Hawaiʻi Lights On Afterschool participants saw students give testimonies about how the afterschool programs made a positive impact in their life. The students also performed for the participants showing the skills learned during the afterschool hours while the Lt. Governor Shan S. Tsutsui, Senator Suzanne Chun Oakland, other representatives, parents and students discussed the importance of afterschool programs. This year marked the 14th annual Lights On Afterschool, sponsored by the Afterschool Alliance. More than a million Americans took part in the nationwide rally to support afterschool programs.
“I’d like thank everyone for participating in Lights on Afterschool and for reminding Hawaiʻi that afterschool programs are an important part of the lives of our keiki and should be made available for all school-aged children,” Lt. Governor Tsutsui told the crowd. “Because we recognize the importance of afterschool programs, I started an initiative called R.E.A.C.H., which is designed to provide academic enrichment, athletics, and arts and culture to our middle/intermediate school students during the afterschool hours throughout our state.”
“Lights On Afterschool celebrates the skills students learn at our afterschool programs,” Lt. Governor Shan S. Tsutsui told the crowd. “It is a powerful reminder that afterschool programs keep children safe, inspire them to learn, and relieve working parents of worries about how their children spend their afternoons. Unfortunately, we don’t have enough afterschool programs, and too many kids are unsupervised and exposed to crime or other risks each afternoon. We need to open more programs and protect the programs we have. I am personally committed to doing all I can to ensure that, in the very near future, every child in Hawaiʻi who needs an afterschool program has one.”
“We are all extremely proud of our afterschool students and the incredible work they’re doing,” said Paula Adams, Program Director, Kahoʻomiki. “Afterschool programs do an outstanding job of keeping kids safe, inspiring them to learn, and helping working families.” Paula Adams serves as an Afterschool Ambassador for Hawaiʻi for the Afterschool Alliance.
At this year’s Lights On events, communities are rallying behind afterschool, urging Members of Congress not to deny or divert funds intended for afterschool programs.
For the seventh year in a row, the Empire State Building is scheduled to be bathed in yellow light on the evening of October 17 in support of the nationwide Lights on Afterschool rally. In addition, for the second year in a row, Bright House Networks is sponsoring a Lights On Afterschool Photo Contest on Facebook. Afterschool programs can submit photos showing how they celebrated Lights On Afterschool and the vibrancy of afterschool programs in their communities, and people can vote for their favors.

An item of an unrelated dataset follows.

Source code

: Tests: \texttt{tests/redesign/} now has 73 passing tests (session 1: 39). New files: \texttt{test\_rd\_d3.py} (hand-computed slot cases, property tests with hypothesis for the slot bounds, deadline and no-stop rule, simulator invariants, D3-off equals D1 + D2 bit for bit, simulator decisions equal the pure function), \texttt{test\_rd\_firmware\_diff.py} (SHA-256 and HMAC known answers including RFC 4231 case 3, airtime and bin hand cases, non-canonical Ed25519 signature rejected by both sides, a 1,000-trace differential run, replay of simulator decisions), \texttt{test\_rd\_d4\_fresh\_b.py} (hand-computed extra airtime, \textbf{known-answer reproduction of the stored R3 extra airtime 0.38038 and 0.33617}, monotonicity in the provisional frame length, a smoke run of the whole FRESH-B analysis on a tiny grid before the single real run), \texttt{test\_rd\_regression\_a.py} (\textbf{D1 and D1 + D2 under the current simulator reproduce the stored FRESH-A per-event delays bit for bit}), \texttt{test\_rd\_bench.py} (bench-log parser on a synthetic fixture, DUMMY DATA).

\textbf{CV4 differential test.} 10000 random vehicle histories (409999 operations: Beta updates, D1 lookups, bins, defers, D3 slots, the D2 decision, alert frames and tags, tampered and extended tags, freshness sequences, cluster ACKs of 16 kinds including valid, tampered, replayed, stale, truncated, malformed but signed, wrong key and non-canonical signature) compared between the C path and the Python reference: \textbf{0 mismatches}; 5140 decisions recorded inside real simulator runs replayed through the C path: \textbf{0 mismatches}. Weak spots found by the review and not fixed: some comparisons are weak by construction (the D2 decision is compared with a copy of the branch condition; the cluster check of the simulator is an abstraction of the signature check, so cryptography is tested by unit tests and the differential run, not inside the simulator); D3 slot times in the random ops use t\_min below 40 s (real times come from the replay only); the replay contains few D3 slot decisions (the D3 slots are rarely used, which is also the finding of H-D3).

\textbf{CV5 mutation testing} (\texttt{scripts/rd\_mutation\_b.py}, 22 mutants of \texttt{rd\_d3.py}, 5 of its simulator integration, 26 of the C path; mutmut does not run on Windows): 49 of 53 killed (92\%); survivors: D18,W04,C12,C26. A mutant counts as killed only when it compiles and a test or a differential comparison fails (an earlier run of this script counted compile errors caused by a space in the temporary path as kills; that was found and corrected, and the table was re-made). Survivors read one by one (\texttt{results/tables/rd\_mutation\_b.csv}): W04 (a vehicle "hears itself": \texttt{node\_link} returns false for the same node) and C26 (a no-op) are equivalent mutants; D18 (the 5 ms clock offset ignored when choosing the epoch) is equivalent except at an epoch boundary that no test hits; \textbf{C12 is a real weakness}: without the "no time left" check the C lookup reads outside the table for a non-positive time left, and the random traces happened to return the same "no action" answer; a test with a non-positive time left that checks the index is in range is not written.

A steady stream of afterschool evaluations reveals gains in academic achievement among children in these programs, as well as gains in safety, discipline, attendance and avoiding risky behaviors. In addition, researchers have found that afterschool programs encourage increased parental involvement, an important building block for student success. More than 15 million school-age children – more than one in four kids in the United States – are unsupervised after the school day ends. The parents of 18 million children say they would enroll their kids in afterschool programs – if programs were available.